VoxPopuLII
There have been a series of efforts to create a national legislative data standard – one master XML format to which all states will adhere for bills, laws, and regulations.Those efforts have gone poorly.
Few states provide bulk downloads of their laws. None provide APIs. Although nearly all states provide websites for people to read state laws, they are all objectively terrible, in ways that demonstrate that they were probably pretty impressive in 1995. Despite the clear need for improved online display of laws, the lack of a standard data format and the general lack of bulk data has enabled precious few efforts in the private sector. (Notably, there is Robb Schecter’s WebLaws.org, which provides vastly improved experiences for the laws of California, Oregon, and New York. There was also a site built experimentally by Ari Hershowitz that was used as a platform for last year’s California Laws Hackathon.)
A significant obstacle to prior efforts has been the perceived need to create a single standard, one that will accommodate the various textual legal structures that are employed throughout government.
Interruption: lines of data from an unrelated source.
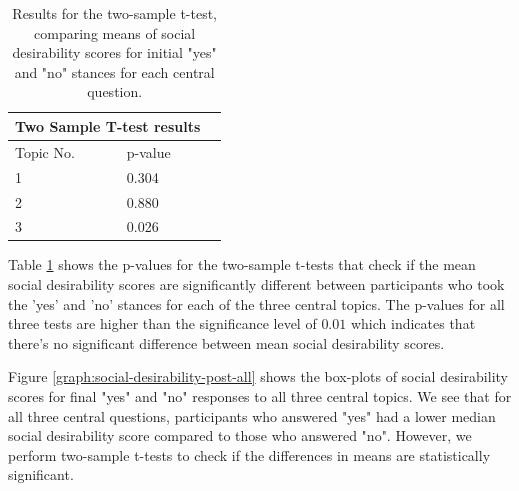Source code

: \documentclass{scrartcl}
\begin{document}
\begin{table}[ht]
    \centering
    \begin{tabular}{llr}
\hline
\multicolumn{2}{c}{\textbf{Two Sample T-test results}} \\
\hline
Topic No.    & p-value \\
\hline
1   &   0.304   \\
2   &   0.880   \\
3   &   0.026   \\
\hline
\end{tabular}
    \caption{Results for the two-sample t-test, comparing means of social desirability scores for initial "yes" and "no" stances for each central question.}
    \label{tab:twosample-ttest-results}
\end{table}

Table \ref{tab:twosample-ttest-results} shows the p-values for the two-sample t-tests that check if the mean social desirability scores are significantly different between participants who took the 'yes' and 'no' stances for each of the three central topics. The p-values for all three tests are higher than the significance level of $0.01$ which indicates that there's no significant difference between mean social desirability scores.

Figure \ref{graph:social-desirability-post-all} shows the box-plots of social desirability scores for final "yes" and "no" responses to all three central topics. We see that for all three central questions, participants who answered "yes" had a lower median social desirability score compared to those who answered "no". However, we perform two-sample t-tests to check if the differences in means are statistically significant.
\end{document}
This is a significant practical hurdle on its own, but failure is all but guaranteed by also engaging major stakeholders and governments to establish a standard that will enjoy wide support and adoption.
What if we could stop letting the perfect be the enemy of the good? What if we ignore the needs of the outliers, and establish a “good enough” system, one that will at first simply work for most governments? And what if we completely skip the step of establishing a standard XML format? Wouldn’t that get us something, a thing superior to the nothing that we currently have?
The State Decoded
This is the philosophy behind The State Decoded. Funded by the John S. and James L. Knight Foundation, The State Decoded is a free, open source program to put legal codes online, and it does so by simply skipping over the problems that have hampered prior efforts. The project does not aspire to create any state law websites on its own but, instead, to provide the software to enable others to do so.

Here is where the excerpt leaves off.